Once again the pangs of hunger made itself known and it could no longer be starved off by the inhalation of nicotine treats . . . it was time to find ourselves some food. We stopped at the first establishment we came across, a roof top café, where we tried to draw attention to ourselves to gain service but to no avail. The waitstaff-come-chef was busily cooking for the group of guests that had already occupied the prime roof top portion of the limited seating arrangements. Upon realising that we would not be getting any food any time soon - nor the seats in the sun with the view that we had desired - it became obvious that it was time to push forward and find another establishment. It was at this point amidst the delirium of hunger and low blood sugar that upon closer inspection of the interior of the café, I witnessed my first genuine culture clash.
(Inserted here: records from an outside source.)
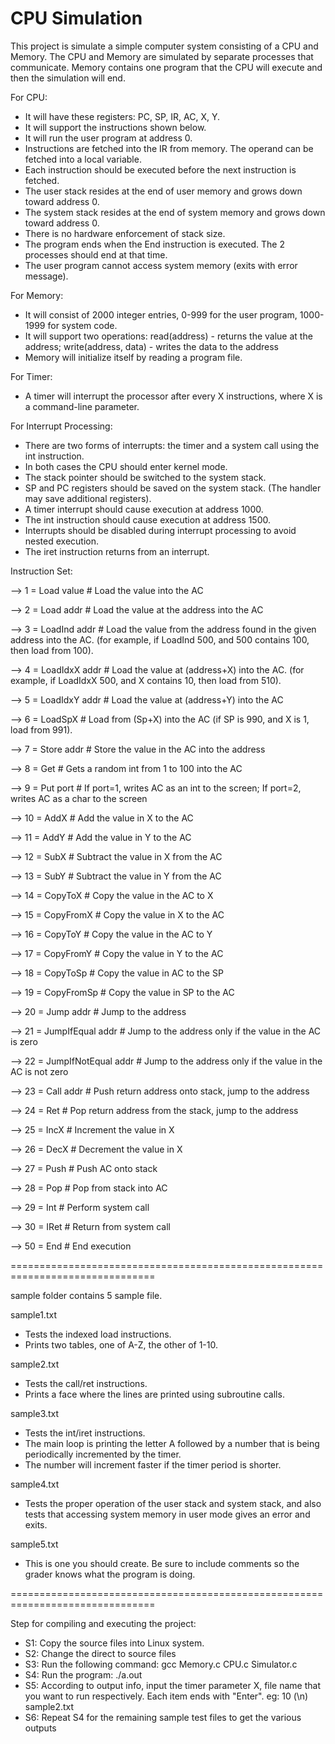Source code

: # CPU Simulation

This project is simulate a simple computer system consisting of a CPU and Memory. The CPU and Memory are simulated by separate processes that communicate. Memory contains one program that the CPU will execute and then the simulation will end.


For CPU:

- It will have these registers:  PC, SP, IR, AC, X, Y.
- It will support the instructions shown below.
- It will run the user program at address 0.
- Instructions are fetched into the IR from memory. The operand can be fetched into a local variable.
- Each instruction should be executed before the next instruction is fetched.
- The user stack resides at the end of user memory and grows down toward address 0.
- The system stack resides at the end of system memory and grows down toward address 0.
- There is no hardware enforcement of stack size.
- The program ends when the End instruction is executed. The 2 processes should end at that time.
- The user program cannot access system memory (exits with error message).

For Memory:
- It will consist of 2000 integer entries, 0-999 for the user program, 1000-1999 for system code.
- It will support two operations:
       read(address) - returns the value at the address; 
       write(address, data) - writes the data to the address  
- Memory will initialize itself by reading a program file.

For Timer:
- A timer will interrupt the processor after every X instructions, where X is a command-line parameter.

For Interrupt Processing:
- There are two forms of interrupts:  the timer and a system call using the int instruction.
- In both cases the CPU should enter kernel mode.
- The stack pointer should be switched to the system stack.
- SP and PC registers should be saved on the system stack. (The handler may save additional registers). 
- A timer interrupt should cause execution at address 1000.
- The int instruction should cause execution at address 1500.
- Interrupts should be disabled during interrupt processing to avoid nested execution.
- The iret instruction returns from an interrupt.
     
Instruction Set:

--> 1 = Load value                  # Load the value into the AC

--> 2 = Load addr                   # Load the value at the address into the AC
    
--> 3 = LoadInd addr                # Load the value from the address found in the given address into the AC. (for example, if LoadInd 500, and 500 contains 100, then load from 100).   
                                    
--> 4 = LoadIdxX addr               # Load the value at (address+X) into the AC. (for example, if LoadIdxX 500, and X contains 10, then load from 510).
                                    
--> 5 = LoadIdxY addr               # Load the value at (address+Y) into the AC
    
--> 6 = LoadSpX                     # Load from (Sp+X) into the AC (if SP is 990, and X is 1, load from 991).
    
--> 7 = Store addr                  # Store the value in the AC into the address
    
--> 8 = Get                         # Gets a random int from 1 to 100 into the AC
    
--> 9 = Put port                    # If port=1, writes AC as an int to the screen; If port=2, writes AC as a char to the screen
                                    
--> 10 = AddX                        # Add the value in X to the AC
   
--> 11 = AddY                        # Add the value in Y to the AC
   
--> 12 = SubX                        # Subtract the value in X from the AC
   
--> 13 = SubY                        # Subtract the value in Y from the AC
   
--> 14 = CopyToX                     # Copy the value in the AC to X
   
--> 15 = CopyFromX                   # Copy the value in X to the AC
   
--> 16 = CopyToY                     # Copy the value in the AC to Y
   
--> 17 = CopyFromY                   # Copy the value in Y to the AC
   
--> 18 = CopyToSp                    # Copy the value in AC to the SP
   
--> 19 = CopyFromSp                  # Copy the value in SP to the AC
   
--> 20 = Jump addr                   # Jump to the address
   
--> 21 = JumpIfEqual addr            # Jump to the address only if the value in the AC is zero
   
--> 22 = JumpIfNotEqual addr         # Jump to the address only if the value in the AC is not zero
   
--> 23 = Call addr                   # Push return address onto stack, jump to the address
   
--> 24 = Ret                         # Pop return address from the stack, jump to the address
   
--> 25 = IncX                        # Increment the value in X
   
--> 26 = DecX                        # Decrement the value in X
   
--> 27 = Push                        # Push AC onto stack
   
--> 28 = Pop                         # Pop from stack into AC
   
--> 29 = Int                         # Perform system call
   
--> 30 = IRet                        # Return from system call
   
--> 50 = End	                       # End execution

===============================================================================

sample folder contains 5 sample file. 

sample1.txt 
- Tests the indexed load instructions.
- Prints two tables, one of A-Z, the other of 1-10.

sample2.txt
- Tests the call/ret instructions.
- Prints a face where the lines are printed using subroutine calls.

sample3.txt 
- Tests the int/iret instructions.
- The main loop is printing the letter A followed by a number that is being periodically incremented by the timer.
- The number will increment faster if the timer period is shorter.

sample4.txt
- Tests the proper operation of the user stack and system stack, and also tests that accessing system memory in user mode gives an error and exits.

sample5.txt
- This is one you should create.  Be sure to include comments so the grader knows what the program is doing.
   
   
===============================================================================

Step for compiling and executing the project:
- S1: Copy the source files into Linux system.
- S2: Change the direct to source files
- S3: Run the following command: gcc Memory.c CPU.c Simulator.c
- S4: Run the program: ./a.out
- S5: According to output info, input the timer parameter X, file name that you want to run respectively. Each item ends with "Enter".
    eg: 10 (\n)
        sample2.txt
- S6: Repeat S4 for the remaining sample test files to get the various outputs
A monk on Facebook. In his brightly coloured red cloak, shaved head and sandals, he occupied one of the computers against the wall with his back towards us and must have overheard our delighted gasps and giggles as we took in the glorious sight before us. Hiding behind a pillar with camera in hand I acquired documentation at what was, in our throws of hunger, a vastly amusing vision of a sheepishly grinning holy man transcending and combining millennia of traditions. No longer was a monk expected to live in a time of isolation on a desolate mountainside, devoid of the outside world and its perils.
Laughing, w
e frolicked with glee up the path and soon found ourselves at the base of the mountain, confronted with a small restaurant wedged between crumbling textile sellers and I decided that I would indeed throw fate to the wind and test the will of the gods. I had always been told to eat at places where tables were filled, as this indicated not only popularity and good food but also the element of hygiene. Devoid of patrons but with walls filled with rock and roll and heavy metal memorabilia, I decided against better judgement from both my dear companion and the small voices of rationality in the brain and decided that it would be here that I shall dine. Ordering a mixed fried rice and combination spring rolls for myself and a side of potato chips for the she-beast, our waiter became a chef and with not too much delay my meal was served, albeit without the spring rolls. Thankfully the suspect mystery meat mixture fried rice was of abundant proportions and filled the cavity once occupied by cheap cigarettes. Other travellers became enticed by the pale faces occupying the front tables and also entered our feast domain and made themselves at home. Upon completion of this meal and being ready to leave . . . the spring rolls finally made their appearance. Not wanting them now but being of such pleasant disposition, they were graciously accepted, paid for, put into napkins and mashed into our pockets to be taken along on the journey to the temples, where they were to be given as offerings to the stray animals that undoubtedly inhabited the area.